_What you are asked to do_
Please transcribe exactly the lines from the one containing "[API Access to Reports](/reporting/statements/api)" through the end of the records below, both included, and nothing else.

_Stored items from a collection_
------------------------

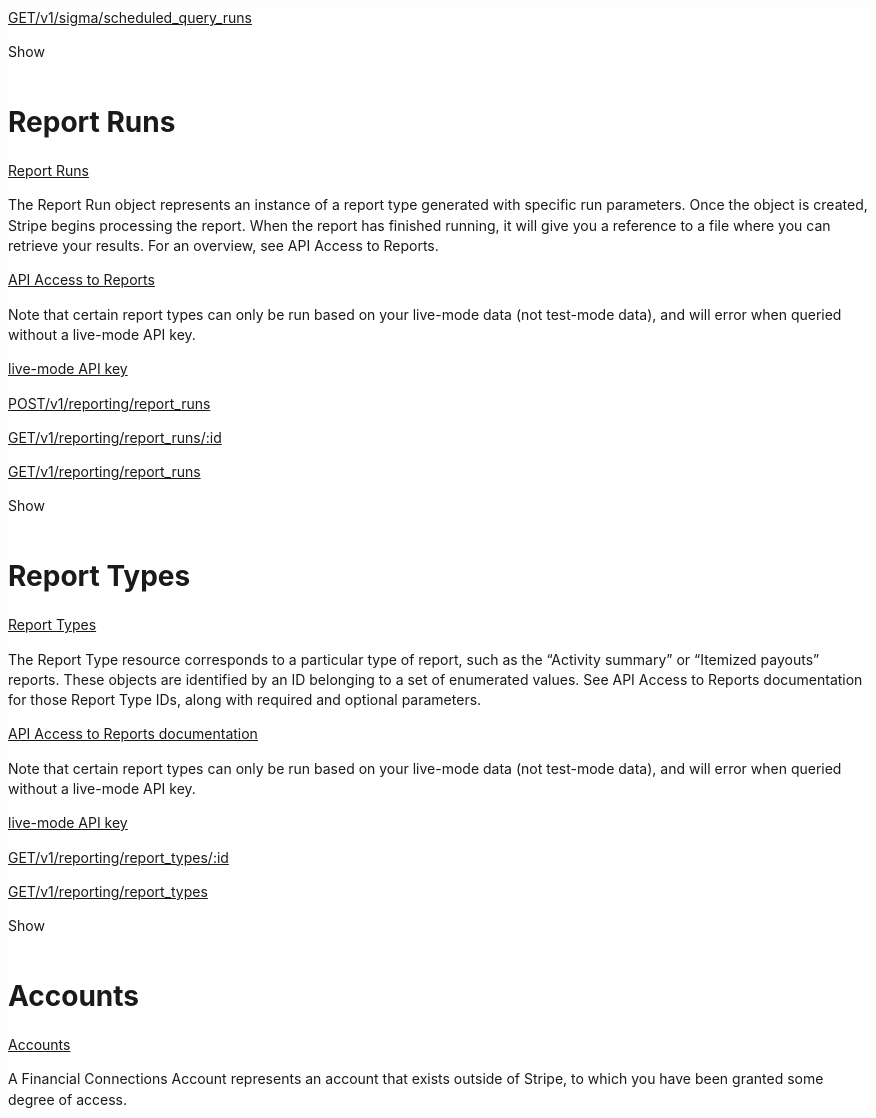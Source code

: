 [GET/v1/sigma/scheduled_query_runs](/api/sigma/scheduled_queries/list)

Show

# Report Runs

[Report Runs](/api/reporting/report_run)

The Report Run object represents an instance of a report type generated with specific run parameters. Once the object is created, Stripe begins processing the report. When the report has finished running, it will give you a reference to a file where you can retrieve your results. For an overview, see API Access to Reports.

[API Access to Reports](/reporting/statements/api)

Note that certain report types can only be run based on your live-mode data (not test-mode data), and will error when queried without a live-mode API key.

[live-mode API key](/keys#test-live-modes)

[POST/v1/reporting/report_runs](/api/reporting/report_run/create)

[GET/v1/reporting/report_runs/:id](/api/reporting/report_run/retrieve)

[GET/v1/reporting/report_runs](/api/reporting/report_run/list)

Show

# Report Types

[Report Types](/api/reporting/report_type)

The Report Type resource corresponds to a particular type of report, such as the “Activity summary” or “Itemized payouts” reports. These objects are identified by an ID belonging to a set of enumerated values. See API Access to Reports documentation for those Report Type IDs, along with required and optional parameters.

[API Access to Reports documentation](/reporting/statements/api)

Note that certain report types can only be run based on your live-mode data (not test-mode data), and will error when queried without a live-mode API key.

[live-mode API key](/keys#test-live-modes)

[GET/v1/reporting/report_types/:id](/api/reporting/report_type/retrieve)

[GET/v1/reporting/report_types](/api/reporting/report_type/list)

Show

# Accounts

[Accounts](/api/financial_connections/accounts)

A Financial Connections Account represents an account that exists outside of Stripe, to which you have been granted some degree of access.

------------------------

_Task output_
[API Access to Reports](/reporting/statements/api)

Note that certain report types can only be run based on your live-mode data (not test-mode data), and will error when queried without a live-mode API key.

[live-mode API key](/keys#test-live-modes)

[POST/v1/reporting/report_runs](/api/reporting/report_run/create)

[GET/v1/reporting/report_runs/:id](/api/reporting/report_run/retrieve)

[GET/v1/reporting/report_runs](/api/reporting/report_run/list)

Show

# Report Types

[Report Types](/api/reporting/report_type)

The Report Type resource corresponds to a particular type of report, such as the “Activity summary” or “Itemized payouts” reports. These objects are identified by an ID belonging to a set of enumerated values. See API Access to Reports documentation for those Report Type IDs, along with required and optional parameters.

[API Access to Reports documentation](/reporting/statements/api)

Note that certain report types can only be run based on your live-mode data (not test-mode data), and will error when queried without a live-mode API key.

[live-mode API key](/keys#test-live-modes)

[GET/v1/reporting/report_types/:id](/api/reporting/report_type/retrieve)

[GET/v1/reporting/report_types](/api/reporting/report_type/list)

Show

# Accounts

[Accounts](/api/financial_connections/accounts)

A Financial Connections Account represents an account that exists outside of Stripe, to which you have been granted some degree of access.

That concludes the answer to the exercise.